Date: 23 March 2022 / 16:30 - 17:30

USI Lugano Campus EST, room C1.05, Via la Santa 1, 6962 Viganello

Steffen Grünewälder, Lancaster University, UK

I present an approach for compressing the empirical measure in the context of finite dimensional reproducing kernel Hilbert spaces. In this context, the empirical measure is contained within a natural convex set and can be approximated using convex optimization methods. Such an approximation gives under certain conditions rise to a coreset of data points. A key quantity that controls how large such a coreset must be is the size of the largest ball around the empirical measure that is contained within the empirical convex set. I will provide high probability lower bounds on the size of such a ball under various conditions.

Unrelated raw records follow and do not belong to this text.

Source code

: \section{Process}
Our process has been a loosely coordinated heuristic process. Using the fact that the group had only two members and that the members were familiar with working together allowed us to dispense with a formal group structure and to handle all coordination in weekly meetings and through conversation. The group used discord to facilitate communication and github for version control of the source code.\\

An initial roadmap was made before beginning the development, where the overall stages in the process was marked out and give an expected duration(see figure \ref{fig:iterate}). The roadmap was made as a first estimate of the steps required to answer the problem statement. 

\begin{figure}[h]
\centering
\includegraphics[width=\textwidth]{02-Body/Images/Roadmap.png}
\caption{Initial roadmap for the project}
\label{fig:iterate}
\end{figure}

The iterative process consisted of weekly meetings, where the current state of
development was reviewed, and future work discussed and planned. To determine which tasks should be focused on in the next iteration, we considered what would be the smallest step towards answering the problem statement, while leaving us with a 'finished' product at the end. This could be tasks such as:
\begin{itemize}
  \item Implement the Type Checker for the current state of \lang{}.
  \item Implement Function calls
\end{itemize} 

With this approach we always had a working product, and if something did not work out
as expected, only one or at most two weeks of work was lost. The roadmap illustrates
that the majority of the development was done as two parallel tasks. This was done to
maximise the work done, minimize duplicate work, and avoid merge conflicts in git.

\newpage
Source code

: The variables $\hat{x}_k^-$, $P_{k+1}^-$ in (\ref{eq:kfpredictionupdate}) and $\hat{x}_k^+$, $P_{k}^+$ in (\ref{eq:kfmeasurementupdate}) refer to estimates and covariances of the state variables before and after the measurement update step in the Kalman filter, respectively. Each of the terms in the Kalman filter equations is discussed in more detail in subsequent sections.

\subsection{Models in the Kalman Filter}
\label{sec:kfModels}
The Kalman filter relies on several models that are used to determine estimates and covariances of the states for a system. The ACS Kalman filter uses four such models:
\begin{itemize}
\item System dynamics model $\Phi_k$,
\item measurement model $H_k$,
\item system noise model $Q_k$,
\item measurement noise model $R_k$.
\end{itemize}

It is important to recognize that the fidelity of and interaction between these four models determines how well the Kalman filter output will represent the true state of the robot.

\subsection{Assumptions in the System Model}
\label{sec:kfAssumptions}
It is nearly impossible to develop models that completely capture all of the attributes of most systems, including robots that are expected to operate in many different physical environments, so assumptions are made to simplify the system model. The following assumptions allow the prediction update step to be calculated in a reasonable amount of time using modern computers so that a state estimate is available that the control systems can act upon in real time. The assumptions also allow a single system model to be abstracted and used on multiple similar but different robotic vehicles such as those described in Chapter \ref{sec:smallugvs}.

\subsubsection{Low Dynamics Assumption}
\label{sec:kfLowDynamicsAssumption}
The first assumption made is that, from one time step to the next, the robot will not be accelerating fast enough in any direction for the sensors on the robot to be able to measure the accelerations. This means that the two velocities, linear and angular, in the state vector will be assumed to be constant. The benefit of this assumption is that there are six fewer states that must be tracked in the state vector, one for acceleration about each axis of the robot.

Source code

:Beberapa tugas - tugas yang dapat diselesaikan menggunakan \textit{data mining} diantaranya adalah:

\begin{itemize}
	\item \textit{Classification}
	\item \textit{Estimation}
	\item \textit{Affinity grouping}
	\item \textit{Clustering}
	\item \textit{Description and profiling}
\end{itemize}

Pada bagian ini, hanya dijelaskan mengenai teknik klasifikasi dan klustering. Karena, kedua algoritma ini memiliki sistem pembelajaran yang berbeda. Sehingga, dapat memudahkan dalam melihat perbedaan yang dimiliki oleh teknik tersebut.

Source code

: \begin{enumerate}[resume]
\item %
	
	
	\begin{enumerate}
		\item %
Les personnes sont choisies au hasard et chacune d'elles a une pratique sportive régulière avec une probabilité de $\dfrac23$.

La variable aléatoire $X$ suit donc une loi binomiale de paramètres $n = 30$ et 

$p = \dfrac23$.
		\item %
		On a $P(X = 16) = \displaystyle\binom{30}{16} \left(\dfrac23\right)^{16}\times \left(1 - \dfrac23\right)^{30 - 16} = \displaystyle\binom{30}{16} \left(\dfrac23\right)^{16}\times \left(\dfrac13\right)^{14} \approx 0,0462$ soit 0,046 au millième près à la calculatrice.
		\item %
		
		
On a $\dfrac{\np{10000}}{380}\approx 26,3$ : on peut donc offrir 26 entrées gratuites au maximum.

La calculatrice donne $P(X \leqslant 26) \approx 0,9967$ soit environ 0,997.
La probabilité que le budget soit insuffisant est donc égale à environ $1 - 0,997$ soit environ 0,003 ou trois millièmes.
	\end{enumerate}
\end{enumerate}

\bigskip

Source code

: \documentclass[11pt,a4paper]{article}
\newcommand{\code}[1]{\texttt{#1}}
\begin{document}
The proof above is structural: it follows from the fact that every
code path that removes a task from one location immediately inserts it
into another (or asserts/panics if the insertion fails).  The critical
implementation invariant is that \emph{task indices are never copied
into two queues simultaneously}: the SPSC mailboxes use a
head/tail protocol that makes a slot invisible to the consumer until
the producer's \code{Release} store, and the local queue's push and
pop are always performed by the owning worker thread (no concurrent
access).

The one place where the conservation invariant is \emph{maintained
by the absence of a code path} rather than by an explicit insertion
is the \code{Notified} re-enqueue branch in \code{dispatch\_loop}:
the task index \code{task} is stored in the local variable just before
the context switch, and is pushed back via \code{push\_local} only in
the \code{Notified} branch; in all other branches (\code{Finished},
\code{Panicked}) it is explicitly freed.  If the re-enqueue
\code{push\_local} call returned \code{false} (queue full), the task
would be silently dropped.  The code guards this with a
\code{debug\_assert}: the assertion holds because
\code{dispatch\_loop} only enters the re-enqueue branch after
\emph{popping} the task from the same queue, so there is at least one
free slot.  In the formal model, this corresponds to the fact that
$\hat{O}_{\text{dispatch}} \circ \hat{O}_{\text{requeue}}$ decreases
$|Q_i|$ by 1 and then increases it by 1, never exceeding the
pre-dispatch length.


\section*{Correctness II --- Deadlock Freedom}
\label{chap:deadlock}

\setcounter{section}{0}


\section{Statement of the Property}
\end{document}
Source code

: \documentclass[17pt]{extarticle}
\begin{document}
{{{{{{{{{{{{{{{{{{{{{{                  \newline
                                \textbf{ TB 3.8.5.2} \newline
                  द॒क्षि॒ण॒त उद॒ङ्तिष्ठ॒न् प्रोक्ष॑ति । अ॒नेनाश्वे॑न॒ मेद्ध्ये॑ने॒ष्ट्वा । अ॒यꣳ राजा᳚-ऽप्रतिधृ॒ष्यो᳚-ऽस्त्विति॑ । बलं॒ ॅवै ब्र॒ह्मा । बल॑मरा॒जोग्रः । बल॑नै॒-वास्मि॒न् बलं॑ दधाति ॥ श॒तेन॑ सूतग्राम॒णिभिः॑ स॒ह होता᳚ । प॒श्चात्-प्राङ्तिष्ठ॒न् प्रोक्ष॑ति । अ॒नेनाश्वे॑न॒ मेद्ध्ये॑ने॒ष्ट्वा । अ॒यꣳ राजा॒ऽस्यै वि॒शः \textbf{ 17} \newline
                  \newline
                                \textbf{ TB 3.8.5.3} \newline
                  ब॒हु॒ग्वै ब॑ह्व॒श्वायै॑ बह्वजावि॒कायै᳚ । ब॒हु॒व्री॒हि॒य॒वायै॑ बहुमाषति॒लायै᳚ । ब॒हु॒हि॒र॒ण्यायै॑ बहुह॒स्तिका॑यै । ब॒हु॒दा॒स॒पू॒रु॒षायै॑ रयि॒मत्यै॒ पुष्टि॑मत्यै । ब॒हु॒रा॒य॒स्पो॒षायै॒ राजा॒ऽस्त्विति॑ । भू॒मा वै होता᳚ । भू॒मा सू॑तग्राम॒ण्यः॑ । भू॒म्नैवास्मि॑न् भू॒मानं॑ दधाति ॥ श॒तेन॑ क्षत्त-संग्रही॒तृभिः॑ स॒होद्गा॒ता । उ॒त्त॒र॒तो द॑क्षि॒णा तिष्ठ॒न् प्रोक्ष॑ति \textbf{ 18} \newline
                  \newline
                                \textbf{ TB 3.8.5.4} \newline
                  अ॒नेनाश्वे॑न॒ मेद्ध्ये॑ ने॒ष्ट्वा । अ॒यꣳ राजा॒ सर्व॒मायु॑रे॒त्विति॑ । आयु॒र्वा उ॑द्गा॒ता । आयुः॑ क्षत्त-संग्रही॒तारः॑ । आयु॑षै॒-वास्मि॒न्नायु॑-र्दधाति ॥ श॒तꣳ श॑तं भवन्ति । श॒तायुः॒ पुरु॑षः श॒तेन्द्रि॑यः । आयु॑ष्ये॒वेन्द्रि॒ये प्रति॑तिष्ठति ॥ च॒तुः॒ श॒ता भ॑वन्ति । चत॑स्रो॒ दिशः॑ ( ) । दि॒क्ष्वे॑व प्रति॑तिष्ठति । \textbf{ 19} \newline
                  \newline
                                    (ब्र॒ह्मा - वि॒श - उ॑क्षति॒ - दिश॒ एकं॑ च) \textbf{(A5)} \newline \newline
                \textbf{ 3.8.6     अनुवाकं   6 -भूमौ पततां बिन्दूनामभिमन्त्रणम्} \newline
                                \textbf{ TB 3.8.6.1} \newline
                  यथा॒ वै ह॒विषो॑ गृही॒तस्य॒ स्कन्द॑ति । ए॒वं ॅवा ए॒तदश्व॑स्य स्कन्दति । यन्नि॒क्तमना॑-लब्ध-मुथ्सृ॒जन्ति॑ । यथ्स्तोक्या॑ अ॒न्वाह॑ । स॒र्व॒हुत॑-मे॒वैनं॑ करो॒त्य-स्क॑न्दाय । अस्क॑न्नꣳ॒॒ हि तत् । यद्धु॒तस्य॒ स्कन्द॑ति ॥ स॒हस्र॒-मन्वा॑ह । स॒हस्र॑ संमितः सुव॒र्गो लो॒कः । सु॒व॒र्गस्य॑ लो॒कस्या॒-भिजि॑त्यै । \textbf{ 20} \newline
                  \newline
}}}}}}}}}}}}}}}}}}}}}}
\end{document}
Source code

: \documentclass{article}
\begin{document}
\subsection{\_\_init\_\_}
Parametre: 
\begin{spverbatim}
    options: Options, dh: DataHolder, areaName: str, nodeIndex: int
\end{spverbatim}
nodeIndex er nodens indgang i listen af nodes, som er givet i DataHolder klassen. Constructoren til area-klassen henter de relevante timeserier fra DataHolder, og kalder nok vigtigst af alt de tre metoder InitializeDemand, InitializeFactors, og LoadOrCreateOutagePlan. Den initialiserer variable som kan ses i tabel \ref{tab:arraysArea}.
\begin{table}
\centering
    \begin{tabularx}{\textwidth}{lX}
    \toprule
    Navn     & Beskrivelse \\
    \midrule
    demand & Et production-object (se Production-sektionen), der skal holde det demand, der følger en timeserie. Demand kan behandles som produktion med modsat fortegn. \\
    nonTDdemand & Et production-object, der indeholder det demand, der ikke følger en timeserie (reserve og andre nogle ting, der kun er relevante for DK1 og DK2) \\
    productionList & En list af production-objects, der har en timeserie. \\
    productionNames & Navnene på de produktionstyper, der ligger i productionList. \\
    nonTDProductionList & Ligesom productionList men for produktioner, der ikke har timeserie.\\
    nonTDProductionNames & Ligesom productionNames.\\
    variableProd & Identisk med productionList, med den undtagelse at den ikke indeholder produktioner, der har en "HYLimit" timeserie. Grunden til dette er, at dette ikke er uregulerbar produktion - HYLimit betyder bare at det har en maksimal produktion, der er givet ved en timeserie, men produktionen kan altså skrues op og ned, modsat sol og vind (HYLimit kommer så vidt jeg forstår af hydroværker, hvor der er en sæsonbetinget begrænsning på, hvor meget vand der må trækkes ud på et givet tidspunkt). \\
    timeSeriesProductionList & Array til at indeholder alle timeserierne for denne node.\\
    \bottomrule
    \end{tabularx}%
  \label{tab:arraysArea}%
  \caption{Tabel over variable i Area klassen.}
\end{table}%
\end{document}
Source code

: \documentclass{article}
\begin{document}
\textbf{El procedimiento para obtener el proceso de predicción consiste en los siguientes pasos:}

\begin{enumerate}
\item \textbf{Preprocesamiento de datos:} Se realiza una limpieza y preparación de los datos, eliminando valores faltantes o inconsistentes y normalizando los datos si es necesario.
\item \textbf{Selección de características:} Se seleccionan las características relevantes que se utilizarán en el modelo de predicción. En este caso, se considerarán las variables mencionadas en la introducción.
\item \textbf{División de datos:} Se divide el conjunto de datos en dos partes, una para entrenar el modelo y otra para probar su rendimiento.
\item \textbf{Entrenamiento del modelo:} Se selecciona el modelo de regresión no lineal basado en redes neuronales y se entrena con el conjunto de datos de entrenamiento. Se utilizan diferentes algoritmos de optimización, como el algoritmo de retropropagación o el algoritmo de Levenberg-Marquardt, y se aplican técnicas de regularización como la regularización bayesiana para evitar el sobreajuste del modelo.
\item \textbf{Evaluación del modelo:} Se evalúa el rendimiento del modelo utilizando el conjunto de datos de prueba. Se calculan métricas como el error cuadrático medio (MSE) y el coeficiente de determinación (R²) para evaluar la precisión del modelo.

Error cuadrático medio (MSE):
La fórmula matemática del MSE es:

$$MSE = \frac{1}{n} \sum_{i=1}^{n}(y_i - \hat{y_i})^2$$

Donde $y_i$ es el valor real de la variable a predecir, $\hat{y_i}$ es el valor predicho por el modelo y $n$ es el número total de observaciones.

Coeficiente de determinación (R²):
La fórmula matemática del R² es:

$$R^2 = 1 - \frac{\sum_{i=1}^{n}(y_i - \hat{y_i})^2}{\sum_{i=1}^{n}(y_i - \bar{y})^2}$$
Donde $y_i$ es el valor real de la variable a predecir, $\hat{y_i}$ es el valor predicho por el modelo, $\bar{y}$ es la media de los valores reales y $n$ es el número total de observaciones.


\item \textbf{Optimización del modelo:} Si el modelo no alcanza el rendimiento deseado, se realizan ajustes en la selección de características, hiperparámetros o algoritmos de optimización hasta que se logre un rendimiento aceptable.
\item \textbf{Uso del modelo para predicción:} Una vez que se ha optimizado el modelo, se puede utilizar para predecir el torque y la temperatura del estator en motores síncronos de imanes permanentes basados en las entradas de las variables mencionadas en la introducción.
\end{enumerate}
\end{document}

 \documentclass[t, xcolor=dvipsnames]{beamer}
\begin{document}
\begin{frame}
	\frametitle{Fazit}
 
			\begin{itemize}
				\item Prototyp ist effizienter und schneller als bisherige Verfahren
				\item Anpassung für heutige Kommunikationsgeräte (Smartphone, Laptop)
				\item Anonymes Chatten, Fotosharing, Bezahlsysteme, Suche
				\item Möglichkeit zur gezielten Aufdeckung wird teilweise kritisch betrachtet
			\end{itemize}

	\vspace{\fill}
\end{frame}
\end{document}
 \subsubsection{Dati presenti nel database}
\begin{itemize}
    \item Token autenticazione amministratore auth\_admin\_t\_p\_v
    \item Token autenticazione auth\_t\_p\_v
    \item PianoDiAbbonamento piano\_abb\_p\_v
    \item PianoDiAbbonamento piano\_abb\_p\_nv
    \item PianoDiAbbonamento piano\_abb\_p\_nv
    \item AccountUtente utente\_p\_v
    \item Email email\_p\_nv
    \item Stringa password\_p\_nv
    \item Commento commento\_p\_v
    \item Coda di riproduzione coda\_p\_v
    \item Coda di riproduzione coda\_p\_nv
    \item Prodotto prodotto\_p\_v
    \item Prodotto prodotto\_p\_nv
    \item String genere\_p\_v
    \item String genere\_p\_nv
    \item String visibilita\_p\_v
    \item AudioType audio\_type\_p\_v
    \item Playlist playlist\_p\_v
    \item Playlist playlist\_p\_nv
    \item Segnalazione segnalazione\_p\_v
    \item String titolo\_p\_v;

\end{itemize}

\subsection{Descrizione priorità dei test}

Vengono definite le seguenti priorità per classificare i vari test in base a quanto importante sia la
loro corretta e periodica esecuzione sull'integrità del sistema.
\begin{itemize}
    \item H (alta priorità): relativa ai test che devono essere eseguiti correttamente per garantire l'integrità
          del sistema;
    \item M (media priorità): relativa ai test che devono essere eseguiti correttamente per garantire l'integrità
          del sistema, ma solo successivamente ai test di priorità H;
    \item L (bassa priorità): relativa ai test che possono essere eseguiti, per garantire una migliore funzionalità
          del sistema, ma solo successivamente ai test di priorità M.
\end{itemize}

Steffen is a Lecturer (Assistant Prof.) at the department of Mathematics and Statistics at Lancaster University (UK).
His research interests are at the moment threefold. Firstly, he is interested in non-parametric statistics under minimal assumptions. For example, in non-linear regression a typical assumption is that the mean of the data lies in a reproducing kernel Hilbert space (RKHS) \mathcal{H}. This is a strong assumption that can be weakened with the help of interpolation spaces that define a scale of function spaces which interpolate between \mathcal{H} and L^2. A weaker assumption is now to assume that the mean lies in some intermediate space between \mathcal{H} and L^2, and it is known in which of these interpolation spaces it lies. This assumption is significantly weaker since the intermediate spaces are significantly larger than \mathcal{H}.  This last assumption can often be relaxed further with the help of so called adaptive estimators that do not assume knowledge of the interpolation space in which the mean lies, but achieve rates of convergence similar to estimators which assume knowledge of the interpolation space. In (Page & Grünewälder, JMLR, 2019 and Page & Grünewälder, Bernoulli, 2021) these ideas are explored in the context of a norm-constraint kernel estimator.  (Grünewälder, AIStats, 2018) uses the empirical measure to define plug-in estimators for conditional expectations & probabilities and analyses their rates of convergence. This is again a non-parameteric approach relying on VC- and empirical process theory. The estimators are easy to compute (in O(n)) and achieve strong statistical guarantees.
Secondly, he is interested in the link between non-parametric statistics and optimisation to develop sound non-parametric methods that scale to large-scale datasets. Classical RKHS estimators do not scale well with data (run-time costs are often between O(n^2) and O(n^3)).  Recently, there has been significant progress to improve the scaling of RKHS methods using simple partitioning ideas (divide and conquer algorithms).  (Grünewälder,JMLR, 2018) explores another approach to large-scale regression using conditional gradient algorithms that achieve results en-par with state-of-the-art divide and conquer algorithms.
Thirdly, Steffen is interested in online decision making in the form of the multi-armed bandit problem. In particular, in forms of the multi-armed bandit problem that are well adapted to practical problems. In (Grünewälder & Khaleghi, JMLR, 2019) the restless-bandit problem is explored from a mixing point of view. Here, pay-offs are dependent over time. This form of the bandit problem is significantly harder to control than the standard setting, but it is also significantly better suited for modelling real-world problems. Other recent works explore how bandit algorithms can be applied to the stochastic knapsack problem (Pike-Burke & Grünewälder, AIStats, 2017) and  the bandit problem where the feedback is delayed and anonymous (C. Pike-Burke, S. Agrawal, C. Szepesvári & S. Grünewälder, ICML 2018).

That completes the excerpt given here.